Seven Twenty-Seven is the name given a variety of  Vying games similar in some respects
to poker, and often played as a "dealer's choice" variant at home poker games.
It uses the same cards, chips and betting system as poker, but the value of hands does not use traditional poker hand rankings, either high or low.
Rather, the worth of a hand depends on only the sum of the values of the cards accepted, as in 9½-29½, or 21, a/k/a Black Jack, the modern casino game which developed from this contract via Trente-et-Un and Vingt-et-Un, its seventeenth century predecessors.

The game play often proceeds like this:
 Depending on the variant chosen, play may begin with players being dealt one, two or even three cards [e.g., a single down card, a down card and an up card, or three down cards, one of which must then be rolled up].
 Betting rounds begin with the player on the dealer's left, and proceeds exactly as in poker: all players must either equal the largest bet or drop out.
 After the betting, each player remaining in turn is invited to take another card, face up, from the dealer's left, or pass. Passing on the opportunity to be dealt a card for a third time 'locks' that player's hand.  Once the final player passes for the third time, a final round of betting ensues, followed by a poker-style reckoning. 
  As there can be many rounds of betting, some home games prescribe a sum-certain bet, or limit, for all rounds, forgoing further raising of the stakes. 

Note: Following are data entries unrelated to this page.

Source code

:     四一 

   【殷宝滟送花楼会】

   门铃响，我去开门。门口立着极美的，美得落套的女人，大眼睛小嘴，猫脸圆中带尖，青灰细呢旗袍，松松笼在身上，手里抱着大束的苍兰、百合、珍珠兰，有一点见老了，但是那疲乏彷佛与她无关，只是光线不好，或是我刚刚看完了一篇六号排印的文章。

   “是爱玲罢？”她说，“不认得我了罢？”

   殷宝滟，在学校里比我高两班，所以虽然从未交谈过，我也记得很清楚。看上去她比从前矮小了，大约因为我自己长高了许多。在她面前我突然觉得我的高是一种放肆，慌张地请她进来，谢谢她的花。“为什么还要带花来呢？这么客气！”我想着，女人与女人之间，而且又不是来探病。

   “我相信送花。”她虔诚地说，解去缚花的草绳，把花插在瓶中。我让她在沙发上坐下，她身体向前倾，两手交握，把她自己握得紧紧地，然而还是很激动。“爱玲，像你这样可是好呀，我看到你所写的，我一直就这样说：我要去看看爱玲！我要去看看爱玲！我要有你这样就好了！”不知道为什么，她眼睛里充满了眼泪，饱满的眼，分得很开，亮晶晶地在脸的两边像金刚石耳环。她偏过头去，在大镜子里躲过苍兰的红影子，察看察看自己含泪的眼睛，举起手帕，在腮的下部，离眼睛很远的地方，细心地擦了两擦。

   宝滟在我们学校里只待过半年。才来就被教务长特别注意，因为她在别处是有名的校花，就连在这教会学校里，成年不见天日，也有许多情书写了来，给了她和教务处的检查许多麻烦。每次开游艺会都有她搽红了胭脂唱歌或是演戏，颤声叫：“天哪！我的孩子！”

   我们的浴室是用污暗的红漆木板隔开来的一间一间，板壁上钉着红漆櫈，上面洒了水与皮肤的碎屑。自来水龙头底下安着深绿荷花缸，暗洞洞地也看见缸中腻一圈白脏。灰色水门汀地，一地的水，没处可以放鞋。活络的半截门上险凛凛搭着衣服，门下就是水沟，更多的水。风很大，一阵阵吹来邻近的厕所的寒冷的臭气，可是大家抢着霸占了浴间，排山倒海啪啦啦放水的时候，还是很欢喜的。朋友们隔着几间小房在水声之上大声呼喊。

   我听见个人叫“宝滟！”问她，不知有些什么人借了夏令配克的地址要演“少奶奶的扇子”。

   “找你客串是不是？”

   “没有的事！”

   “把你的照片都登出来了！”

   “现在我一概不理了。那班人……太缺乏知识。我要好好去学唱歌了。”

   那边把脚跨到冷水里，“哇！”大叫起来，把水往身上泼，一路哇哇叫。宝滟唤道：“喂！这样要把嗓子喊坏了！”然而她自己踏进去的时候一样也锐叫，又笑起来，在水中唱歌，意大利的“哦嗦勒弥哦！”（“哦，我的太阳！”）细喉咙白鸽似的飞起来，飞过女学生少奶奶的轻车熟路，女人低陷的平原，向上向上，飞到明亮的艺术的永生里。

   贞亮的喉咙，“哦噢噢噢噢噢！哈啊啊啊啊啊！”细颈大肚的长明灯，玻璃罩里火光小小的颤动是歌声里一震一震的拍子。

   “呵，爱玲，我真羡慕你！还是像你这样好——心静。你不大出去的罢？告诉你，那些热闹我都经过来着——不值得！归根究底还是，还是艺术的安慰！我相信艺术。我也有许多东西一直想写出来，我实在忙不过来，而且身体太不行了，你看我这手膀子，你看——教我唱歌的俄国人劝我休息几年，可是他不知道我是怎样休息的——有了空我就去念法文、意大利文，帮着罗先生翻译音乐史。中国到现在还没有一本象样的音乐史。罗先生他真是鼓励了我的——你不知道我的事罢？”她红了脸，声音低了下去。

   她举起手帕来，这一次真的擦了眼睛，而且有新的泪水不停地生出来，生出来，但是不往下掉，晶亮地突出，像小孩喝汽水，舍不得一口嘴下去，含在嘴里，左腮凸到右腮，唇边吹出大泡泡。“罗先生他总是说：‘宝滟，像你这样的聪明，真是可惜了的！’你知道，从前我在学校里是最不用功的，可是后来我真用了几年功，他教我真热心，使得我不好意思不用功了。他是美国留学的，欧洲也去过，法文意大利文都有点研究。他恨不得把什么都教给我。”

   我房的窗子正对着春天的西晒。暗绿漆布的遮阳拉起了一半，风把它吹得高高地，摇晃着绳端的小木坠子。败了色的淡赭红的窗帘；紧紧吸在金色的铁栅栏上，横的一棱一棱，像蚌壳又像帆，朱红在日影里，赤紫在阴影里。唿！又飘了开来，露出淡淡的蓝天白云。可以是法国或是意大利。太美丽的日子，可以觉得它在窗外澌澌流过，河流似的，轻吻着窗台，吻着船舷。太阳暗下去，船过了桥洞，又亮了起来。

Numbered cards are scored at face value; face cards, often including the 10, count for one-half a point.
Aces count for one or eleven, so a hand with a five and two aces after three scores 7 and 27 and scoops the whole pot. If a player's draw puts him over 27, he busts, as in Blackjack, and must fold.
On showdown, the pot is divided between the hand(s) valued closest to 7 and the hand(s) valued closest to 27.
In the occasion players are off by the same amount, but in different directions (6 to 8), the lower hand wins. 
If there is an exact tie, that half-pot is split again among the tied players. 
The same player may be allowed to contest for both high and low.  

There are a few variations in rules that complicate things somewhat: first, the rule about ties in different directions varies; also, some players play with a declaration, while others play cards speak. Still others require players to not go over 7 or 27 to win the respective halves of the pot; in this variant, if everyone is over 7, the player closest to 27 without going over wins the whole pot. Still other players play with other pairs of target numbers (usually 20 points apart, such as 13 and 33, or 16 and 36).